[Stored data entries]
========

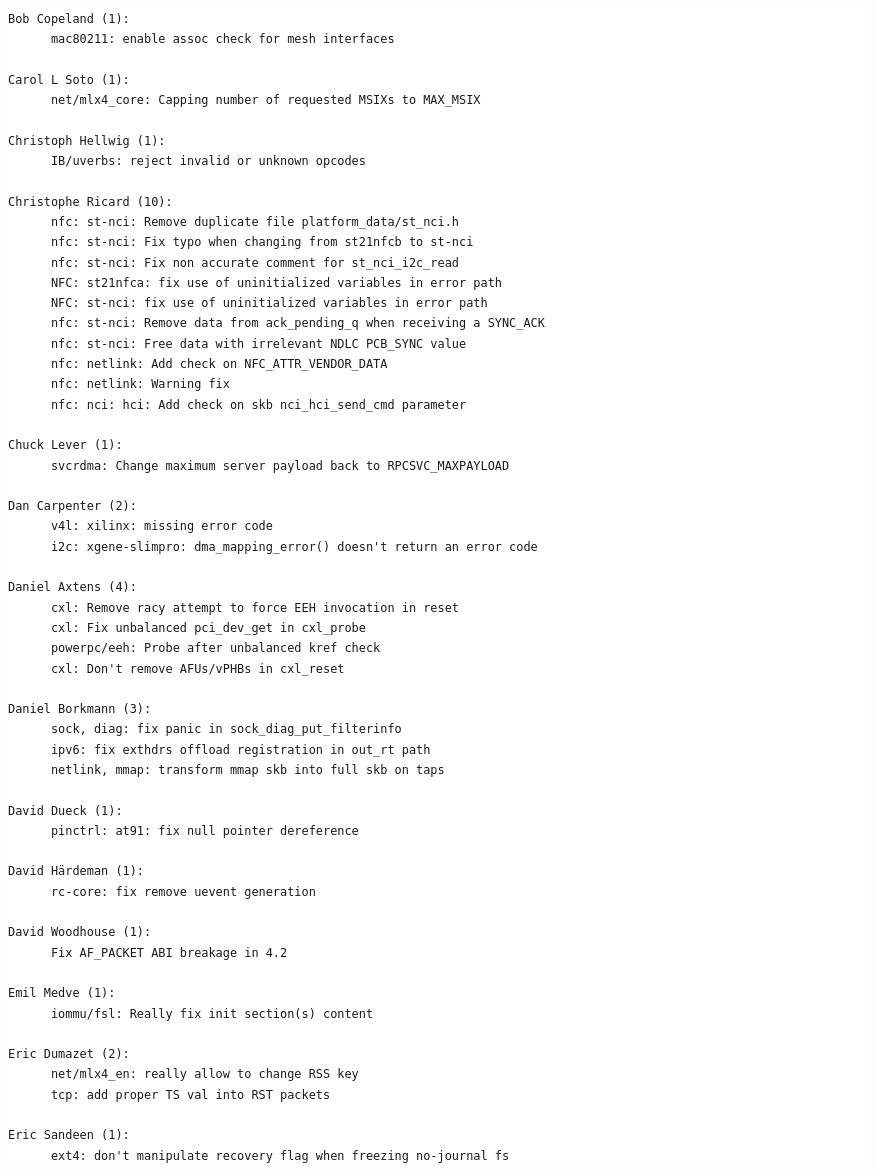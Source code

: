     Bob Copeland (1):  
          mac80211: enable assoc check for mesh interfaces  
      
    Carol L Soto (1):  
          net/mlx4_core: Capping number of requested MSIXs to MAX_MSIX  
      
    Christoph Hellwig (1):  
          IB/uverbs: reject invalid or unknown opcodes  
      
    Christophe Ricard (10):  
          nfc: st-nci: Remove duplicate file platform_data/st_nci.h  
          nfc: st-nci: Fix typo when changing from st21nfcb to st-nci  
          nfc: st-nci: Fix non accurate comment for st_nci_i2c_read  
          NFC: st21nfca: fix use of uninitialized variables in error path  
          NFC: st-nci: fix use of uninitialized variables in error path  
          nfc: st-nci: Remove data from ack_pending_q when receiving a SYNC_ACK  
          nfc: st-nci: Free data with irrelevant NDLC PCB_SYNC value  
          nfc: netlink: Add check on NFC_ATTR_VENDOR_DATA  
          nfc: netlink: Warning fix  
          nfc: nci: hci: Add check on skb nci_hci_send_cmd parameter  
      
    Chuck Lever (1):  
          svcrdma: Change maximum server payload back to RPCSVC_MAXPAYLOAD  
      
    Dan Carpenter (2):  
          v4l: xilinx: missing error code  
          i2c: xgene-slimpro: dma_mapping_error() doesn't return an error code  
      
    Daniel Axtens (4):  
          cxl: Remove racy attempt to force EEH invocation in reset  
          cxl: Fix unbalanced pci_dev_get in cxl_probe  
          powerpc/eeh: Probe after unbalanced kref check  
          cxl: Don't remove AFUs/vPHBs in cxl_reset  
      
    Daniel Borkmann (3):  
          sock, diag: fix panic in sock_diag_put_filterinfo  
          ipv6: fix exthdrs offload registration in out_rt path  
          netlink, mmap: transform mmap skb into full skb on taps  
      
    David Dueck (1):  
          pinctrl: at91: fix null pointer dereference  
      
    David Härdeman (1):  
          rc-core: fix remove uevent generation  
      
    David Woodhouse (1):  
          Fix AF_PACKET ABI breakage in 4.2  
      
    Emil Medve (1):  
          iommu/fsl: Really fix init section(s) content  
      
    Eric Dumazet (2):  
          net/mlx4_en: really allow to change RSS key  
          tcp: add proper TS val into RST packets  
      
    Eric Sandeen (1):  
          ext4: don't manipulate recovery flag when freezing no-journal fs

========

Restate each entry word for word; pictures stay out of the copy.

# Answer to this exercise:
Source code

:     Bob Copeland (1):  
          mac80211: enable assoc check for mesh interfaces  
      
    Carol L Soto (1):  
          net/mlx4_core: Capping number of requested MSIXs to MAX_MSIX  
      
    Christoph Hellwig (1):  
          IB/uverbs: reject invalid or unknown opcodes  
      
    Christophe Ricard (10):  
          nfc: st-nci: Remove duplicate file platform_data/st_nci.h  
          nfc: st-nci: Fix typo when changing from st21nfcb to st-nci  
          nfc: st-nci: Fix non accurate comment for st_nci_i2c_read  
          NFC: st21nfca: fix use of uninitialized variables in error path  
          NFC: st-nci: fix use of uninitialized variables in error path  
          nfc: st-nci: Remove data from ack_pending_q when receiving a SYNC_ACK  
          nfc: st-nci: Free data with irrelevant NDLC PCB_SYNC value  
          nfc: netlink: Add check on NFC_ATTR_VENDOR_DATA  
          nfc: netlink: Warning fix  
          nfc: nci: hci: Add check on skb nci_hci_send_cmd parameter  
      
    Chuck Lever (1):  
          svcrdma: Change maximum server payload back to RPCSVC_MAXPAYLOAD  
      
    Dan Carpenter (2):  
          v4l: xilinx: missing error code  
          i2c: xgene-slimpro: dma_mapping_error() doesn't return an error code  
      
    Daniel Axtens (4):  
          cxl: Remove racy attempt to force EEH invocation in reset  
          cxl: Fix unbalanced pci_dev_get in cxl_probe  
          powerpc/eeh: Probe after unbalanced kref check  
          cxl: Don't remove AFUs/vPHBs in cxl_reset  
      
    Daniel Borkmann (3):  
          sock, diag: fix panic in sock_diag_put_filterinfo  
          ipv6: fix exthdrs offload registration in out_rt path  
          netlink, mmap: transform mmap skb into full skb on taps  
      
    David Dueck (1):  
          pinctrl: at91: fix null pointer dereference  
      
    David Härdeman (1):  
          rc-core: fix remove uevent generation  
      
    David Woodhouse (1):  
          Fix AF_PACKET ABI breakage in 4.2  
      
    Emil Medve (1):  
          iommu/fsl: Really fix init section(s) content  
      
    Eric Dumazet (2):  
          net/mlx4_en: really allow to change RSS key  
          tcp: add proper TS val into RST packets  
      
    Eric Sandeen (1):  
          ext4: don't manipulate recovery flag when freezing no-journal fs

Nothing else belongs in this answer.